Plain-text document sources
┄┄┄┄┄┄┄┄┄┄┄┄┄┄┄┄┄┄┄┄

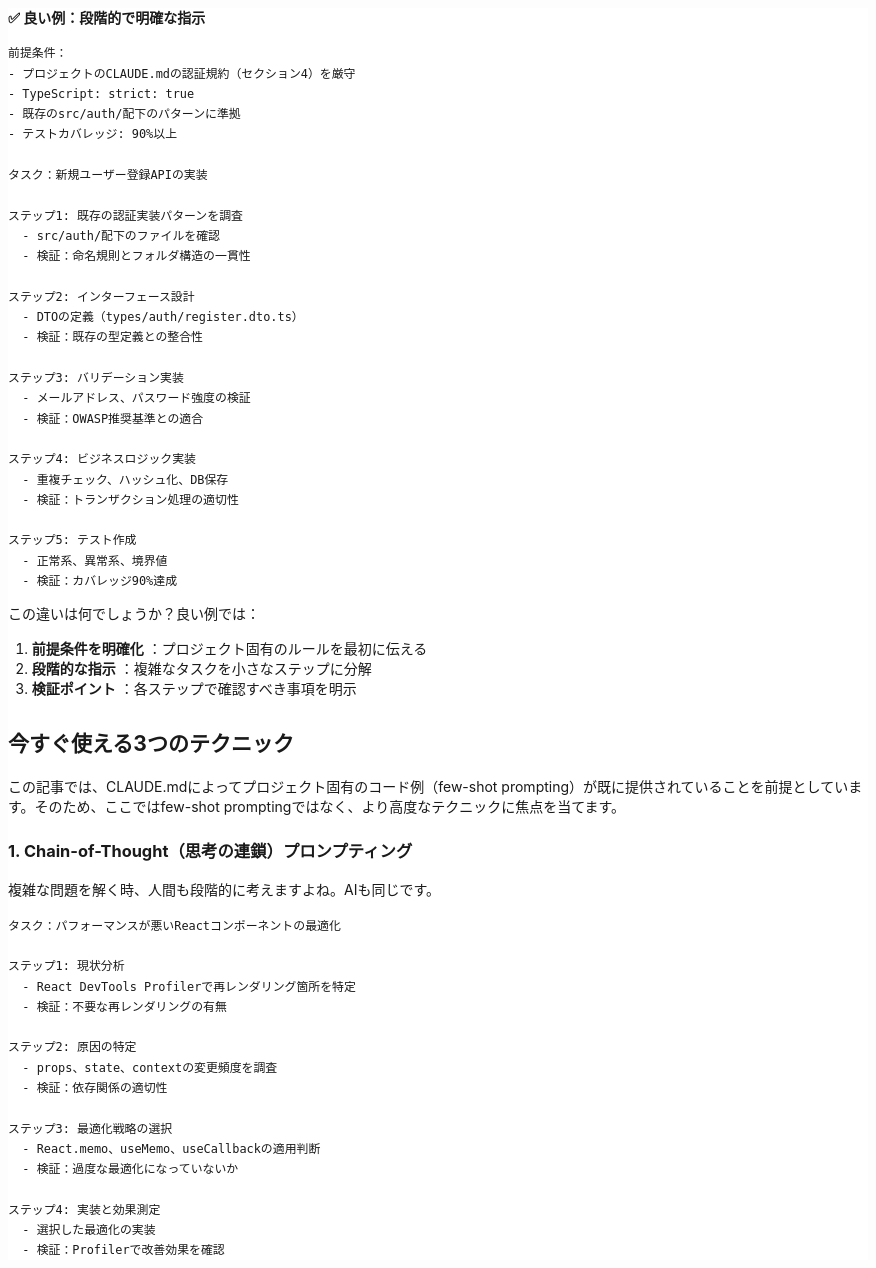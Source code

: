 **✅ 良い例：段階的で明確な指示**

```
前提条件：
- プロジェクトのCLAUDE.mdの認証規約（セクション4）を厳守
- TypeScript: strict: true
- 既存のsrc/auth/配下のパターンに準拠
- テストカバレッジ: 90%以上

タスク：新規ユーザー登録APIの実装

ステップ1: 既存の認証実装パターンを調査
  - src/auth/配下のファイルを確認
  - 検証：命名規則とフォルダ構造の一貫性

ステップ2: インターフェース設計
  - DTOの定義（types/auth/register.dto.ts）
  - 検証：既存の型定義との整合性

ステップ3: バリデーション実装
  - メールアドレス、パスワード強度の検証
  - 検証：OWASP推奨基準との適合

ステップ4: ビジネスロジック実装
  - 重複チェック、ハッシュ化、DB保存
  - 検証：トランザクション処理の適切性

ステップ5: テスト作成
  - 正常系、異常系、境界値
  - 検証：カバレッジ90%達成
```

この違いは何でしょうか？良い例では：

1. **前提条件を明確化** ：プロジェクト固有のルールを最初に伝える
2. **段階的な指示** ：複雑なタスクを小さなステップに分解
3. **検証ポイント** ：各ステップで確認すべき事項を明示

## 今すぐ使える3つのテクニック

この記事では、CLAUDE.mdによってプロジェクト固有のコード例（few-shot prompting）が既に提供されていることを前提としています。そのため、ここではfew-shot promptingではなく、より高度なテクニックに焦点を当てます。

### 1\. Chain-of-Thought（思考の連鎖）プロンプティング

複雑な問題を解く時、人間も段階的に考えますよね。AIも同じです。

```
タスク：パフォーマンスが悪いReactコンポーネントの最適化

ステップ1: 現状分析
  - React DevTools Profilerで再レンダリング箇所を特定
  - 検証：不要な再レンダリングの有無

ステップ2: 原因の特定
  - props、state、contextの変更頻度を調査
  - 検証：依存関係の適切性

ステップ3: 最適化戦略の選択
  - React.memo、useMemo、useCallbackの適用判断
  - 検証：過度な最適化になっていないか

ステップ4: 実装と効果測定
  - 選択した最適化の実装
  - 検証：Profilerで改善効果を確認
```
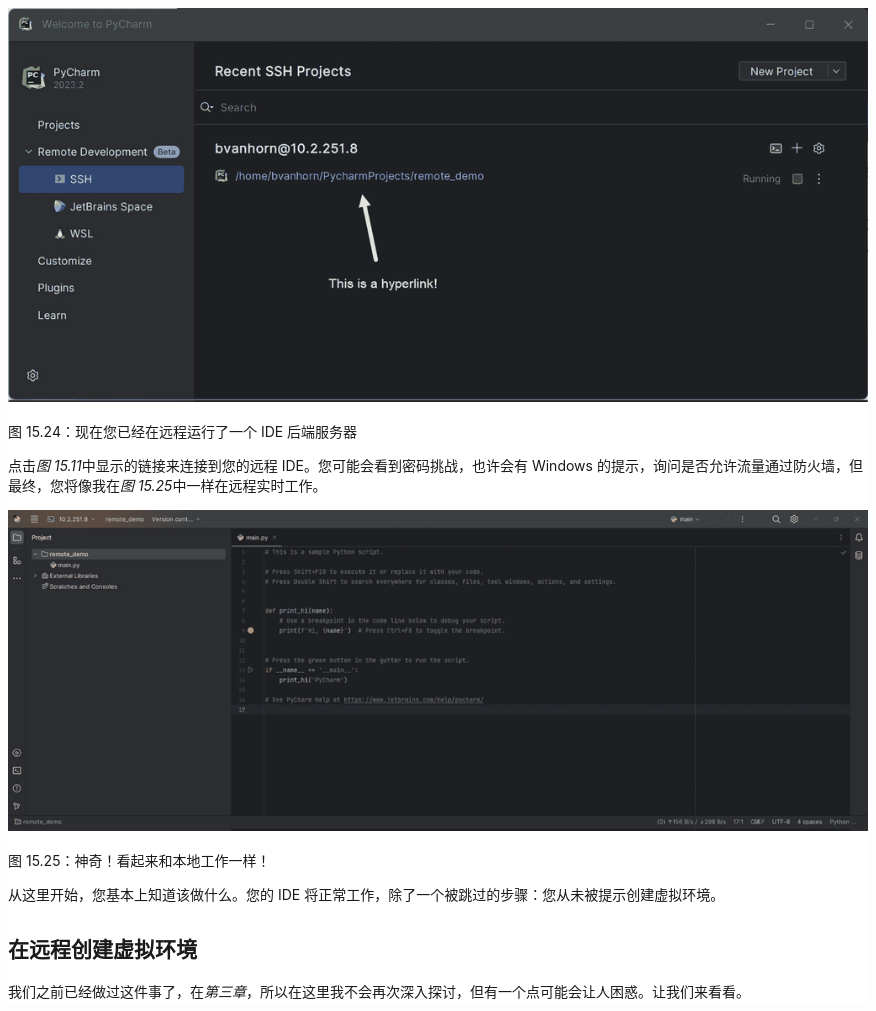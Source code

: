 ![图 15.24：现在您已经在远程运行了一个 IDE 后端服务器](img/B19644_15_024.jpg)

图 15.24：现在您已经在远程运行了一个 IDE 后端服务器

点击*图 15.11*中显示的链接来连接到您的远程 IDE。您可能会看到密码挑战，也许会有 Windows 的提示，询问是否允许流量通过防火墙，但最终，您将像我在*图 15.25*中一样在远程实时工作。

![图 15.25：神奇！看起来和本地工作一样！](img/B19644_15_025.jpg)

图 15.25：神奇！看起来和本地工作一样！

从这里开始，您基本上知道该做什么。您的 IDE 将正常工作，除了一个被跳过的步骤：您从未被提示创建虚拟环境。

## 在远程创建虚拟环境

我们之前已经做过这件事了，在*第三章*，所以在这里我不会再次深入探讨，但有一个点可能会让人困惑。让我们来看看。
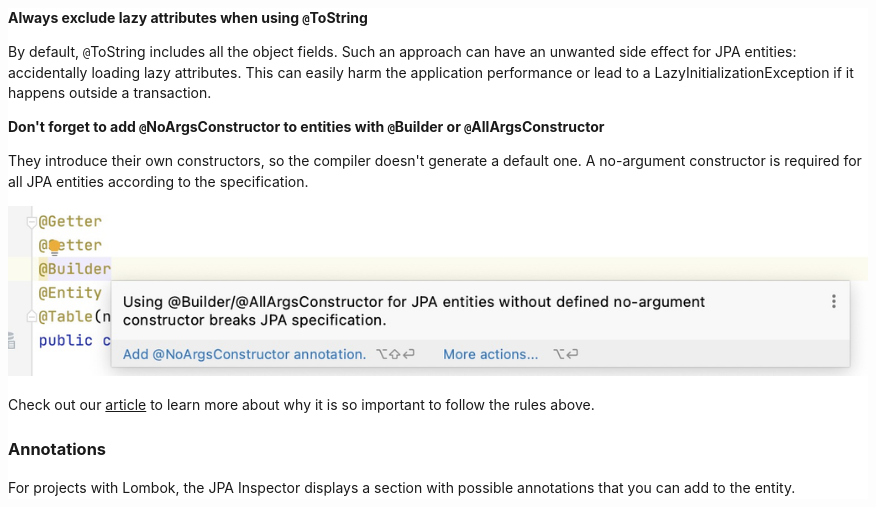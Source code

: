 <div class="youtube">
<iframe width="560" height="315" src="https://www.youtube.com/embed/E6qZXvz-Fs0" title="YouTube video player" allow="accelerometer; autoplay; clipboard-write; encrypted-media; gyroscope; picture-in-picture" allowfullscreen></iframe>
</div>

**Always exclude lazy attributes when using `@`ToString**

By default, `@`ToString includes all the object fields. Such an approach can have an unwanted side effect for JPA entities: accidentally loading lazy attributes. This can easily harm the application performance or lead to a LazyInitializationException if it happens outside a transaction.

<div class="youtube">
<iframe width="560" height="315" src="https://www.youtube.com/embed/fUtRJBKskig" title="YouTube video player" allow="accelerometer; autoplay; clipboard-write; encrypted-media; gyroscope; picture-in-picture" allowfullscreen></iframe>
</div>

**Don't forget to add `@`NoArgsConstructor to entities with `@`Builder or `@`AllArgsConstructor**

They introduce their own constructors, so the compiler doesn't generate a default one. A no-argument constructor is required for all JPA entities according to the specification.

![no-args-constructor](img/no-args-constructor.jpeg)

Check out our <a href="https://www.jpa-buddy.com/blog/lombok-and-jpa-what-may-go-wrong/" target="_blank">article</a> to learn more about why it is so important to follow the rules above.

### Annotations

For projects with Lombok, the JPA Inspector displays a section with possible annotations that you can add to the entity.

┄┄┄┄┄┄┄┄┄┄┄┄┄┄┄┄┄┄┄┄

### EXERCISE GOAL
How many lines of the records contain the word "https"? Reply with the number and nothing else.

### SOLUTION BELOW
3